The word "taobao" occurs in some lines of the listing. Copy those lines.
════════════════
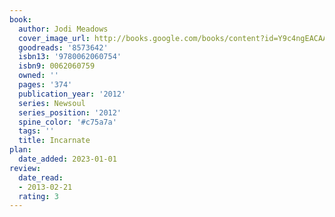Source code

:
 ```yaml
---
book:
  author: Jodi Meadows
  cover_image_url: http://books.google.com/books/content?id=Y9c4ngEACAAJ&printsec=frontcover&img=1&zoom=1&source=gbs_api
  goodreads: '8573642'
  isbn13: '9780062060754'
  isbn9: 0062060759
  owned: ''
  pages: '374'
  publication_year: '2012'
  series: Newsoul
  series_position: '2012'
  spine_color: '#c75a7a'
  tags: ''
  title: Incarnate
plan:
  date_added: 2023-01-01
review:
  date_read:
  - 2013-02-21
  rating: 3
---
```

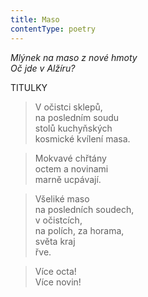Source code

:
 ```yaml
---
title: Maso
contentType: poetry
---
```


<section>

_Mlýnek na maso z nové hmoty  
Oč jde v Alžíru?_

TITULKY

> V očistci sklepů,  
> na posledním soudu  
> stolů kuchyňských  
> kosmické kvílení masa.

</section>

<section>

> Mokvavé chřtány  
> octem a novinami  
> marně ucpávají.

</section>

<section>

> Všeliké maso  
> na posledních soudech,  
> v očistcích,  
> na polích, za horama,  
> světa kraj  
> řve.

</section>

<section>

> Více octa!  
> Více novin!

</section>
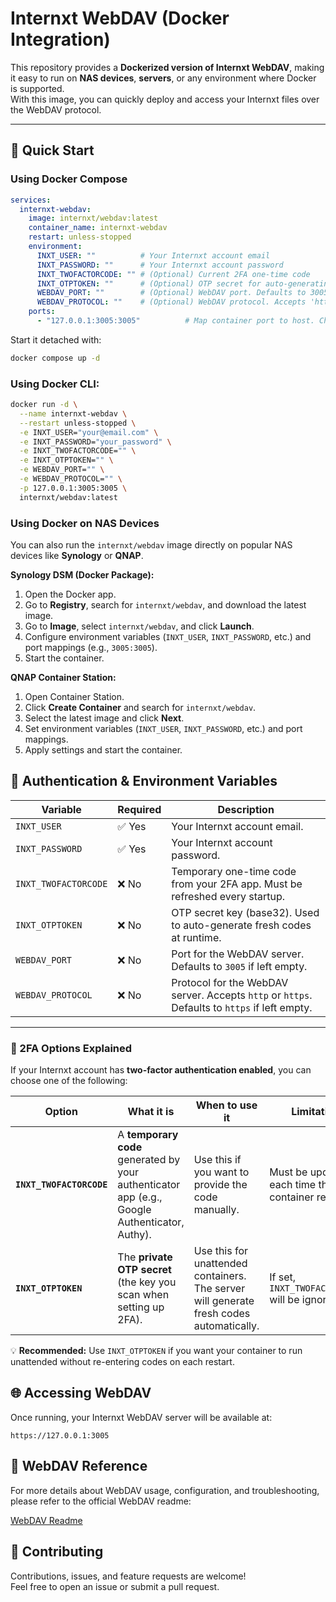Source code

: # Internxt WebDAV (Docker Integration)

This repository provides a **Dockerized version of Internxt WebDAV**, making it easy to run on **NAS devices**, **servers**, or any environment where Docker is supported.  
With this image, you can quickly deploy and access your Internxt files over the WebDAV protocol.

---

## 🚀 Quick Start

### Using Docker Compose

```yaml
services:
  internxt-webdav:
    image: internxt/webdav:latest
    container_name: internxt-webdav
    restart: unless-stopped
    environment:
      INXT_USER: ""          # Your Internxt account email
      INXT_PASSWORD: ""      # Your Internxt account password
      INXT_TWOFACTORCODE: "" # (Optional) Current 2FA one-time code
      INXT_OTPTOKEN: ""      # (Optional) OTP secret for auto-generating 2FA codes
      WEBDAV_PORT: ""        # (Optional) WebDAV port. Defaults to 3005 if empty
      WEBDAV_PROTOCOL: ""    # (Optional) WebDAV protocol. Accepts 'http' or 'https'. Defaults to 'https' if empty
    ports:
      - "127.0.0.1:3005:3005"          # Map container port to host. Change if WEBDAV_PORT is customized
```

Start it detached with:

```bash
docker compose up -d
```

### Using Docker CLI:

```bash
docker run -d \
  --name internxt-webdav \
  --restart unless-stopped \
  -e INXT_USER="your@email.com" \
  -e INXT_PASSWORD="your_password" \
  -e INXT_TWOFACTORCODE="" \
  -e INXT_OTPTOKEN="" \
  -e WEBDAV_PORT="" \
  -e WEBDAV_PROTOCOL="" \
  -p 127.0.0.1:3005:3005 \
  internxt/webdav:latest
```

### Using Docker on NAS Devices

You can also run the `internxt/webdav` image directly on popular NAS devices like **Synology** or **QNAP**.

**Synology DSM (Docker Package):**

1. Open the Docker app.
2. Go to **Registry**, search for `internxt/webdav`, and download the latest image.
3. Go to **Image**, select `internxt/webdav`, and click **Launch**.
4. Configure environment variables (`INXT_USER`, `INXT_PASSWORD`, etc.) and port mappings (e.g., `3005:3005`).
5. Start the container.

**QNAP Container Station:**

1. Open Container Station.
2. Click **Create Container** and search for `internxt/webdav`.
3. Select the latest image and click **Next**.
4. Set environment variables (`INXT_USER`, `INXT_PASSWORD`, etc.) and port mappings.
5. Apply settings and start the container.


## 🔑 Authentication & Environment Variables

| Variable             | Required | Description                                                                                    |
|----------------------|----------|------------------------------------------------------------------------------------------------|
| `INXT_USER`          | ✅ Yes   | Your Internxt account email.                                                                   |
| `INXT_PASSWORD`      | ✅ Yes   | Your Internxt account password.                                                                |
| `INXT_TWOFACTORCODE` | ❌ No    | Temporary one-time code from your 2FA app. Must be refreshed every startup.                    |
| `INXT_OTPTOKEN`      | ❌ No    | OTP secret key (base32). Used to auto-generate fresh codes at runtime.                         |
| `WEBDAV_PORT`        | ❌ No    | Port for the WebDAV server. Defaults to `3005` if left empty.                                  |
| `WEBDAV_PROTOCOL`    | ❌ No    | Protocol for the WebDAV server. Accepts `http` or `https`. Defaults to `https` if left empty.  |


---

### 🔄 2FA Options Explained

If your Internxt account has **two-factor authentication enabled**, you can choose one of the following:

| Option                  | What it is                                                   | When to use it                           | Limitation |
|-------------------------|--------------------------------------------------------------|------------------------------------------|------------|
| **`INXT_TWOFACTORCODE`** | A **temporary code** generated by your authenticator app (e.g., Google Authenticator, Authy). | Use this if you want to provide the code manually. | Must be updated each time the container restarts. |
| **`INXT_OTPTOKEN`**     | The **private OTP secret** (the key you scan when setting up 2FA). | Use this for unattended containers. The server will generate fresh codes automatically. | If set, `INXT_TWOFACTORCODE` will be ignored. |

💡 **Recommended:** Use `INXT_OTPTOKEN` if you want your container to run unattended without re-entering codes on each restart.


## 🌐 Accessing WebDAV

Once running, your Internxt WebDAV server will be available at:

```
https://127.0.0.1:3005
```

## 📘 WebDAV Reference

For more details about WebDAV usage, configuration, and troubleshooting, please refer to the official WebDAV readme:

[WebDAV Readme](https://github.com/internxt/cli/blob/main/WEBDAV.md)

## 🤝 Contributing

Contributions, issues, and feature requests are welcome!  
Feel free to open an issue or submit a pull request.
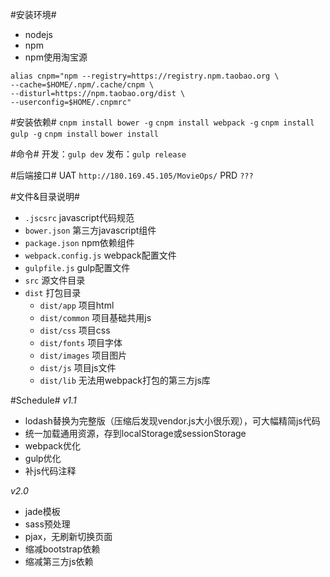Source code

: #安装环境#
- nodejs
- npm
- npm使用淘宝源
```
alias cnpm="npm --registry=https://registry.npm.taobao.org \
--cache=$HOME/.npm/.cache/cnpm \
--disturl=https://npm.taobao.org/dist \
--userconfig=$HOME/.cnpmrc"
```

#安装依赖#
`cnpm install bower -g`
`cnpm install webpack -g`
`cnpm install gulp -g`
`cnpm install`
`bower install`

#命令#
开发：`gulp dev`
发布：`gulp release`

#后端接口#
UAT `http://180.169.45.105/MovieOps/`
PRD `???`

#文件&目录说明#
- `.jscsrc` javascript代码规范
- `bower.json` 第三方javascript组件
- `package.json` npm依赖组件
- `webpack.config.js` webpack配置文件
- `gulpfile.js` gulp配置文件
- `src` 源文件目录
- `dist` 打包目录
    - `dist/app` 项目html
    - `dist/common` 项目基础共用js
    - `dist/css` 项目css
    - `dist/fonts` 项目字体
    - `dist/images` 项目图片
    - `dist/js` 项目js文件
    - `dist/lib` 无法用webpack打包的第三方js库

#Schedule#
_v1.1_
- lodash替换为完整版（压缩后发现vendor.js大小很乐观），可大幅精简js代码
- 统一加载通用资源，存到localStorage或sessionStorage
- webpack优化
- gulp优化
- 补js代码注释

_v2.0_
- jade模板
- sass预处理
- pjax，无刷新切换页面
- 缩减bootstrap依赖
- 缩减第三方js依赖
════════════════
• _TASK RESPONSE_
alias cnpm="npm --registry=https://registry.npm.taobao.org \
--disturl=https://npm.taobao.org/dist \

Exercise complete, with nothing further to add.